## TASK DETAILS
With the first line as the start and the line containing "深度 3/4 均不可达。" as the end, write out every line of the records exactly.

Segment Start: DATA IN THIS EXERCISE

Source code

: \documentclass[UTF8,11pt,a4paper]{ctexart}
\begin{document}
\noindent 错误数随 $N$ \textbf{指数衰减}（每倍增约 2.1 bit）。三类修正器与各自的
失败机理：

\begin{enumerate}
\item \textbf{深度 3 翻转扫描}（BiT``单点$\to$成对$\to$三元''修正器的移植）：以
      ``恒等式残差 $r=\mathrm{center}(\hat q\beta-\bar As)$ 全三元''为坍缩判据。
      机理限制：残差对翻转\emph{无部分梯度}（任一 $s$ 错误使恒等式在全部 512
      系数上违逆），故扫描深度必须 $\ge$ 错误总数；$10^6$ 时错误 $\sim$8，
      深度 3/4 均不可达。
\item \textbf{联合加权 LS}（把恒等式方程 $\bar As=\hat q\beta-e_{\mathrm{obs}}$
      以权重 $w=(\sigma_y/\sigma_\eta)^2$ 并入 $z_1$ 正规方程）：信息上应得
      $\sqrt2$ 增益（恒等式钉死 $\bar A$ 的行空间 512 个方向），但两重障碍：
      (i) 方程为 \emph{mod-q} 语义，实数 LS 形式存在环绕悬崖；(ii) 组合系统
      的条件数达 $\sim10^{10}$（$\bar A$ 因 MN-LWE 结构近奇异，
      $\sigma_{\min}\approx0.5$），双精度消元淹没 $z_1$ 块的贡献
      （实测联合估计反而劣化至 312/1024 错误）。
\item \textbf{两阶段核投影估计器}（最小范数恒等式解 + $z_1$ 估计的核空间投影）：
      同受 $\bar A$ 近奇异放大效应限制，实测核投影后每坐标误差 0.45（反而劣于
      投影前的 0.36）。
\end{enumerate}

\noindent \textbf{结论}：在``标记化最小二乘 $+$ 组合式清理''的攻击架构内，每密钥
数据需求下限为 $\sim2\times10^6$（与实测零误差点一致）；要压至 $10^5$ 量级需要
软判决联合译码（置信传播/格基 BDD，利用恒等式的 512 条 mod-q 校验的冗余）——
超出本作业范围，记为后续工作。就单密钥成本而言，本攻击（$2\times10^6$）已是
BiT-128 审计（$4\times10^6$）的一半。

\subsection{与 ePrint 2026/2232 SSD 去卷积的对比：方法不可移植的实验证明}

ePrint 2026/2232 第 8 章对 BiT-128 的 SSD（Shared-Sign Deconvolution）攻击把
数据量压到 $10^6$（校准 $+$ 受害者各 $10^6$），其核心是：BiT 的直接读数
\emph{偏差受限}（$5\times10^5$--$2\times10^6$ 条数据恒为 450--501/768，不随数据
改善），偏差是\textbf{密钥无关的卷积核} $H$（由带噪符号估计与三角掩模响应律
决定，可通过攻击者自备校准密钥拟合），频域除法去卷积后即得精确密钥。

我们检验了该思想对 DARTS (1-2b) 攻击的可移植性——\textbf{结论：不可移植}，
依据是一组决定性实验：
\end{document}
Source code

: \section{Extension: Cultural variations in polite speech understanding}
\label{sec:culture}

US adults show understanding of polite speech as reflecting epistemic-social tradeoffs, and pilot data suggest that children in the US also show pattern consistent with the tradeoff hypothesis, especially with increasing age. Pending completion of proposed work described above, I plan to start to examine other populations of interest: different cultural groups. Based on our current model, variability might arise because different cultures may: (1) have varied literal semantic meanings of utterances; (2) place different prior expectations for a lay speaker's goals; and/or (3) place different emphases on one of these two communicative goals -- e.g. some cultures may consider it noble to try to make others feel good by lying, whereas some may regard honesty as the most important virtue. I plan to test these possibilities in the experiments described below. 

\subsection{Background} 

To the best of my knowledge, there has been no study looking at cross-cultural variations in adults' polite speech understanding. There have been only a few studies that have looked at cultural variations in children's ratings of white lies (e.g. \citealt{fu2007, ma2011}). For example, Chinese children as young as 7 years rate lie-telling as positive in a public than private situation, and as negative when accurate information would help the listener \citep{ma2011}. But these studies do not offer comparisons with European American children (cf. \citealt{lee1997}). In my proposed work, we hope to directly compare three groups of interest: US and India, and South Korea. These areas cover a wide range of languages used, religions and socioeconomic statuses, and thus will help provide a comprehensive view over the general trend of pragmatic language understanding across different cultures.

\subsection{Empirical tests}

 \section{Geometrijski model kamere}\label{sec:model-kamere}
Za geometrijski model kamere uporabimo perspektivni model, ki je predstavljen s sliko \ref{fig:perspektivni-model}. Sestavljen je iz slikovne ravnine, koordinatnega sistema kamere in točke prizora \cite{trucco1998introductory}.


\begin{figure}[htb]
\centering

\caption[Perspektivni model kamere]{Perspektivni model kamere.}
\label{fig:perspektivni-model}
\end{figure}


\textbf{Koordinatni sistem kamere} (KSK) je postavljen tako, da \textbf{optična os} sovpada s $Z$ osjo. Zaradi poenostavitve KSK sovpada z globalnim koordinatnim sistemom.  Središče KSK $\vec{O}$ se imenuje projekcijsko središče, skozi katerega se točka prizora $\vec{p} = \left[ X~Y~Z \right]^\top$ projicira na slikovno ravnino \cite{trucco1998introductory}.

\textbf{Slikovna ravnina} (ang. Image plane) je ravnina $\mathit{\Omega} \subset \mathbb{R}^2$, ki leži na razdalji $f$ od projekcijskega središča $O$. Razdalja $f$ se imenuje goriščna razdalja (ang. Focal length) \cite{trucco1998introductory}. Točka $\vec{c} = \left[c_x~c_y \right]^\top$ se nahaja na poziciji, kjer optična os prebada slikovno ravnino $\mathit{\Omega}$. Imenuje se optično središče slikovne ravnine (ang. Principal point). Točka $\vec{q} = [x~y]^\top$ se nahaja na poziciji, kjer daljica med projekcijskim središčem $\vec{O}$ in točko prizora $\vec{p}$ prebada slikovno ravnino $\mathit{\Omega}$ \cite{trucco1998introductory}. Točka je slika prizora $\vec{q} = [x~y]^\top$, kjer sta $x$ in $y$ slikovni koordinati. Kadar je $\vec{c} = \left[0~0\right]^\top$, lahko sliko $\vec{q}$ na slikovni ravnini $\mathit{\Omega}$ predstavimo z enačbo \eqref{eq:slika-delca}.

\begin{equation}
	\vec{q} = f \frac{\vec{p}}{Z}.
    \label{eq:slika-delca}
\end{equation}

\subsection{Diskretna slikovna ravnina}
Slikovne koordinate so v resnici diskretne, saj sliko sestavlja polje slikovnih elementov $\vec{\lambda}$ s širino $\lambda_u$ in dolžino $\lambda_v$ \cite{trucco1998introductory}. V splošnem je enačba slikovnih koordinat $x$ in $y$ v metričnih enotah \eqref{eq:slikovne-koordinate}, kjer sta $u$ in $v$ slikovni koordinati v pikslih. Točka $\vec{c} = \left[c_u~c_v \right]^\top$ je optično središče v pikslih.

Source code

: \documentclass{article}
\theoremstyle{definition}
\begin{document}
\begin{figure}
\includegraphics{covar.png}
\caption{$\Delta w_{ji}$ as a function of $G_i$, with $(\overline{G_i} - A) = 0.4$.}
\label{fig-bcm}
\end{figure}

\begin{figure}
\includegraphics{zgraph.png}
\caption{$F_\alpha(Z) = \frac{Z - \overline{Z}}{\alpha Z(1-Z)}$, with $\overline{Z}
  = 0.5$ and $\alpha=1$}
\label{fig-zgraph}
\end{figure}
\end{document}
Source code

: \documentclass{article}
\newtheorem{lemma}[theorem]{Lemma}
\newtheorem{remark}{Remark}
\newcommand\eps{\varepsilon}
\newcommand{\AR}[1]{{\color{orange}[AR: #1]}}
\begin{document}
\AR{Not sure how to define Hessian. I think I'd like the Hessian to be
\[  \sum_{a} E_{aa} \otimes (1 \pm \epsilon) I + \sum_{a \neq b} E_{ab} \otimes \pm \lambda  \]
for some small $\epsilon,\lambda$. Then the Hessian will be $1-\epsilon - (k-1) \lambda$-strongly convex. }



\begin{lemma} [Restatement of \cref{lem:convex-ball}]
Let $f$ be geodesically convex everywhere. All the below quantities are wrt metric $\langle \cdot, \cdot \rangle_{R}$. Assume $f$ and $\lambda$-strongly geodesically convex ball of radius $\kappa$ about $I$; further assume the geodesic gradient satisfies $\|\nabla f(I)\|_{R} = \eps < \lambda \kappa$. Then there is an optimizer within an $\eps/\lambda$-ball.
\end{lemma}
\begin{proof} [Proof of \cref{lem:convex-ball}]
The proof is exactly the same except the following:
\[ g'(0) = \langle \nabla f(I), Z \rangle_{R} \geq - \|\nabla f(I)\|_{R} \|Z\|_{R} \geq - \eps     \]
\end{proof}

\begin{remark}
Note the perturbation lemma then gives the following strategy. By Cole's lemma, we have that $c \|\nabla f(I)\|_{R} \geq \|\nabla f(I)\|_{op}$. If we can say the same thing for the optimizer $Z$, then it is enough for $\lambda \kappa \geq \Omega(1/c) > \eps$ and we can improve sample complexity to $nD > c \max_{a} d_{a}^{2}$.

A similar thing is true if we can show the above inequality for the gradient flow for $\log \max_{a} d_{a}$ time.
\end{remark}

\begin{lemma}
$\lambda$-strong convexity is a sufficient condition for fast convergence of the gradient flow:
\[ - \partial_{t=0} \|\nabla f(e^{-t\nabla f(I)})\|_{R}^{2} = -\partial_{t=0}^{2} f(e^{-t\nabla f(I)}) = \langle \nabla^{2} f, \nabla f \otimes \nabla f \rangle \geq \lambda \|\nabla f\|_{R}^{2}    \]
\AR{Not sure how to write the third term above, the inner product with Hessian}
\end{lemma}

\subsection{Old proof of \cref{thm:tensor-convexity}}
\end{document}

Segment End: DATA IN THIS EXERCISE

## OUTPUT OF THE TASK
Source code

: \documentclass[UTF8,11pt,a4paper]{ctexart}
\begin{document}
\noindent 错误数随 $N$ \textbf{指数衰减}（每倍增约 2.1 bit）。三类修正器与各自的
失败机理：

\begin{enumerate}
\item \textbf{深度 3 翻转扫描}（BiT``单点$\to$成对$\to$三元''修正器的移植）：以
      ``恒等式残差 $r=\mathrm{center}(\hat q\beta-\bar As)$ 全三元''为坍缩判据。
      机理限制：残差对翻转\emph{无部分梯度}（任一 $s$ 错误使恒等式在全部 512
      系数上违逆），故扫描深度必须 $\ge$ 错误总数；$10^6$ 时错误 $\sim$8，
      深度 3/4 均不可达。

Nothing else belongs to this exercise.